Task directions: Your task is to retype every entry exactly while omitting the pictures.

-- Opening Marker --

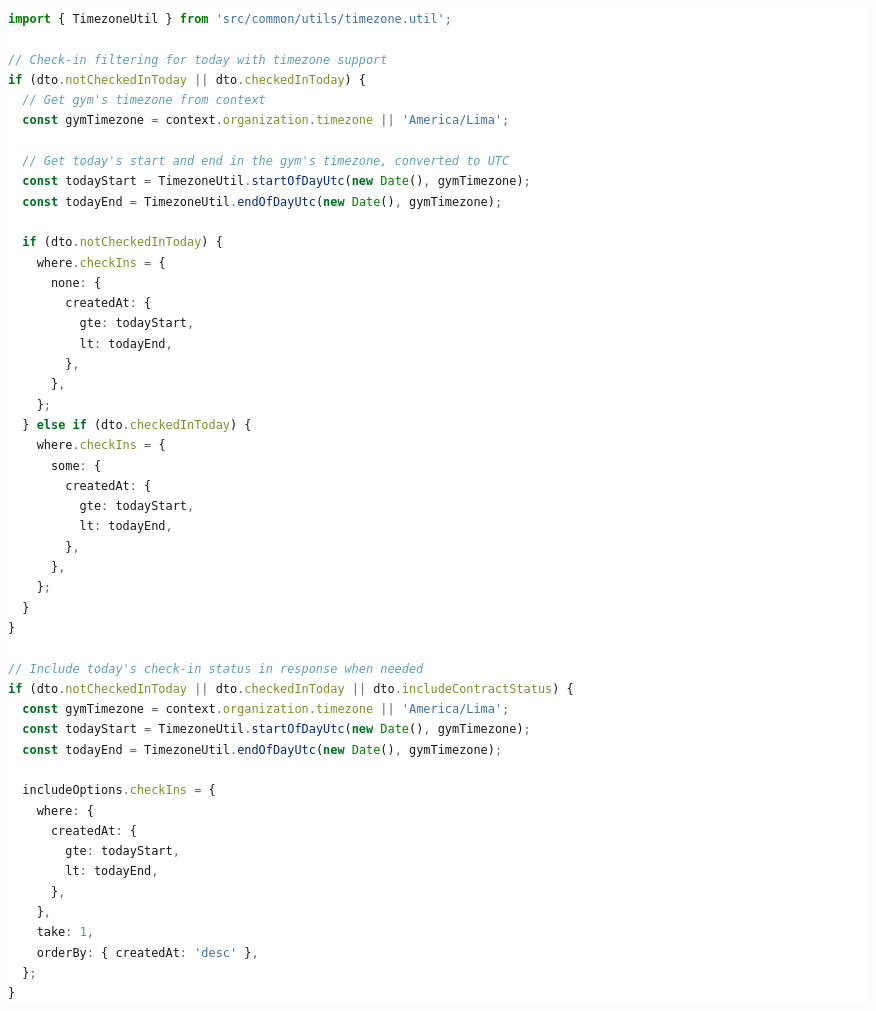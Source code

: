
 ```typescript
import { TimezoneUtil } from 'src/common/utils/timezone.util';

// Check-in filtering for today with timezone support
if (dto.notCheckedInToday || dto.checkedInToday) {
  // Get gym's timezone from context
  const gymTimezone = context.organization.timezone || 'America/Lima';

  // Get today's start and end in the gym's timezone, converted to UTC
  const todayStart = TimezoneUtil.startOfDayUtc(new Date(), gymTimezone);
  const todayEnd = TimezoneUtil.endOfDayUtc(new Date(), gymTimezone);

  if (dto.notCheckedInToday) {
    where.checkIns = {
      none: {
        createdAt: {
          gte: todayStart,
          lt: todayEnd,
        },
      },
    };
  } else if (dto.checkedInToday) {
    where.checkIns = {
      some: {
        createdAt: {
          gte: todayStart,
          lt: todayEnd,
        },
      },
    };
  }
}

// Include today's check-in status in response when needed
if (dto.notCheckedInToday || dto.checkedInToday || dto.includeContractStatus) {
  const gymTimezone = context.organization.timezone || 'America/Lima';
  const todayStart = TimezoneUtil.startOfDayUtc(new Date(), gymTimezone);
  const todayEnd = TimezoneUtil.endOfDayUtc(new Date(), gymTimezone);

  includeOptions.checkIns = {
    where: {
      createdAt: {
        gte: todayStart,
        lt: todayEnd,
      },
    },
    take: 1,
    orderBy: { createdAt: 'desc' },
  };
}
```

-- Closing Marker --

Exercise output:
Source code

:
 ```typescript
import { TimezoneUtil } from 'src/common/utils/timezone.util';

// Check-in filtering for today with timezone support
if (dto.notCheckedInToday || dto.checkedInToday) {
  // Get gym's timezone from context
  const gymTimezone = context.organization.timezone || 'America/Lima';

  // Get today's start and end in the gym's timezone, converted to UTC
  const todayStart = TimezoneUtil.startOfDayUtc(new Date(), gymTimezone);
  const todayEnd = TimezoneUtil.endOfDayUtc(new Date(), gymTimezone);

  if (dto.notCheckedInToday) {
    where.checkIns = {
      none: {
        createdAt: {
          gte: todayStart,
          lt: todayEnd,
        },
      },
    };
  } else if (dto.checkedInToday) {
    where.checkIns = {
      some: {
        createdAt: {
          gte: todayStart,
          lt: todayEnd,
        },
      },
    };
  }
}

// Include today's check-in status in response when needed
if (dto.notCheckedInToday || dto.checkedInToday || dto.includeContractStatus) {
  const gymTimezone = context.organization.timezone || 'America/Lima';
  const todayStart = TimezoneUtil.startOfDayUtc(new Date(), gymTimezone);
  const todayEnd = TimezoneUtil.endOfDayUtc(new Date(), gymTimezone);

  includeOptions.checkIns = {
    where: {
      createdAt: {
        gte: todayStart,
        lt: todayEnd,
      },
    },
    take: 1,
    orderBy: { createdAt: 'desc' },
  };
}
```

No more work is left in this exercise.